## Records shown

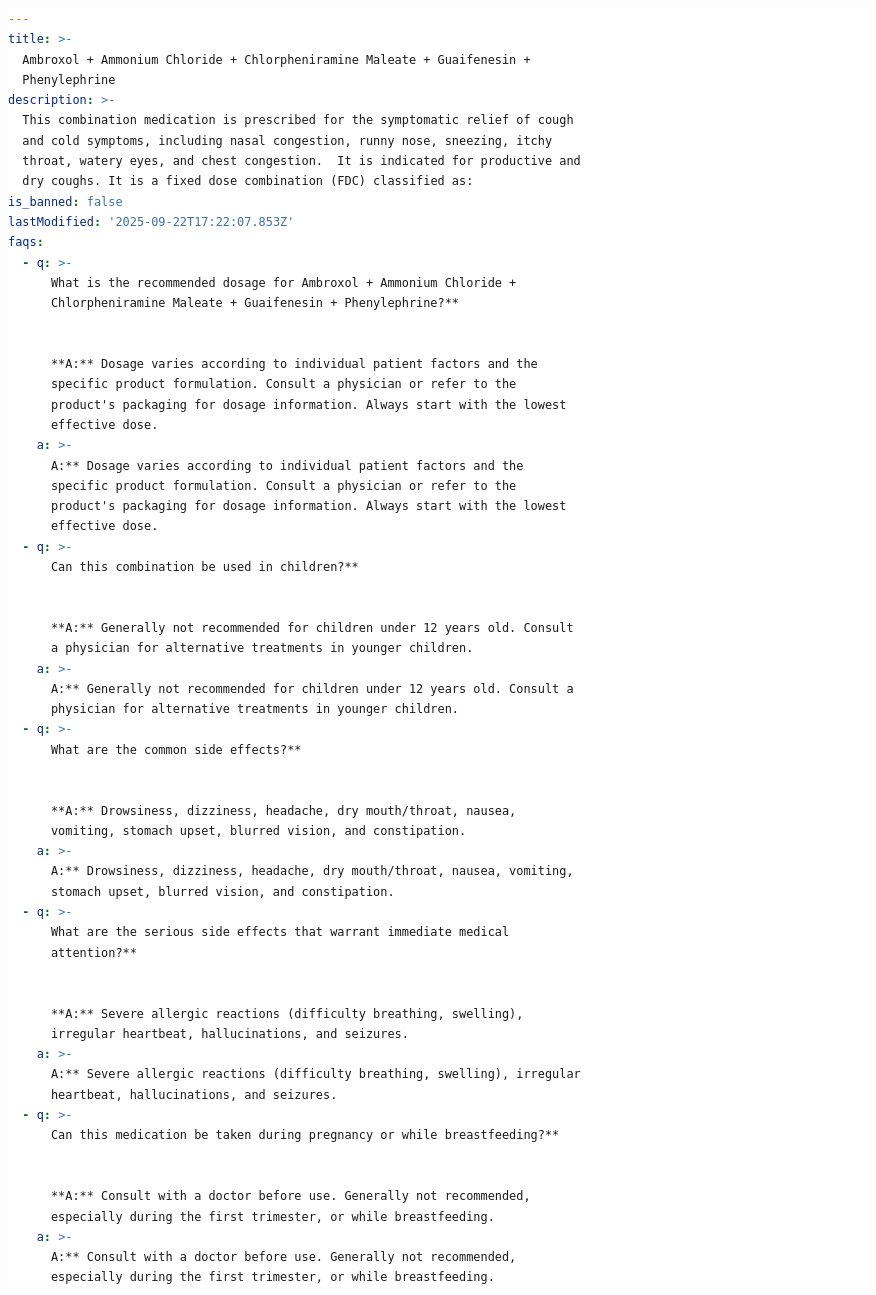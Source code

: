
 ```yaml
---
title: >-
  Ambroxol + Ammonium Chloride + Chlorpheniramine Maleate + Guaifenesin +
  Phenylephrine
description: >-
  This combination medication is prescribed for the symptomatic relief of cough
  and cold symptoms, including nasal congestion, runny nose, sneezing, itchy
  throat, watery eyes, and chest congestion.  It is indicated for productive and
  dry coughs. It is a fixed dose combination (FDC) classified as:
is_banned: false
lastModified: '2025-09-22T17:22:07.853Z'
faqs:
  - q: >-
      What is the recommended dosage for Ambroxol + Ammonium Chloride +
      Chlorpheniramine Maleate + Guaifenesin + Phenylephrine?**


      **A:** Dosage varies according to individual patient factors and the
      specific product formulation. Consult a physician or refer to the
      product's packaging for dosage information. Always start with the lowest
      effective dose.
    a: >-
      A:** Dosage varies according to individual patient factors and the
      specific product formulation. Consult a physician or refer to the
      product's packaging for dosage information. Always start with the lowest
      effective dose.
  - q: >-
      Can this combination be used in children?**


      **A:** Generally not recommended for children under 12 years old. Consult
      a physician for alternative treatments in younger children.
    a: >-
      A:** Generally not recommended for children under 12 years old. Consult a
      physician for alternative treatments in younger children.
  - q: >-
      What are the common side effects?**


      **A:** Drowsiness, dizziness, headache, dry mouth/throat, nausea,
      vomiting, stomach upset, blurred vision, and constipation.
    a: >-
      A:** Drowsiness, dizziness, headache, dry mouth/throat, nausea, vomiting,
      stomach upset, blurred vision, and constipation.
  - q: >-
      What are the serious side effects that warrant immediate medical
      attention?**


      **A:** Severe allergic reactions (difficulty breathing, swelling),
      irregular heartbeat, hallucinations, and seizures.
    a: >-
      A:** Severe allergic reactions (difficulty breathing, swelling), irregular
      heartbeat, hallucinations, and seizures.
  - q: >-
      Can this medication be taken during pregnancy or while breastfeeding?**


      **A:** Consult with a doctor before use. Generally not recommended,
      especially during the first trimester, or while breastfeeding.
    a: >-
      A:** Consult with a doctor before use. Generally not recommended,
      especially during the first trimester, or while breastfeeding.
```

## Problem details
Look through the material above. Copy each line where the word "according" appears.

## Exercise result
      **A:** Dosage varies according to individual patient factors and the
      A:** Dosage varies according to individual patient factors and the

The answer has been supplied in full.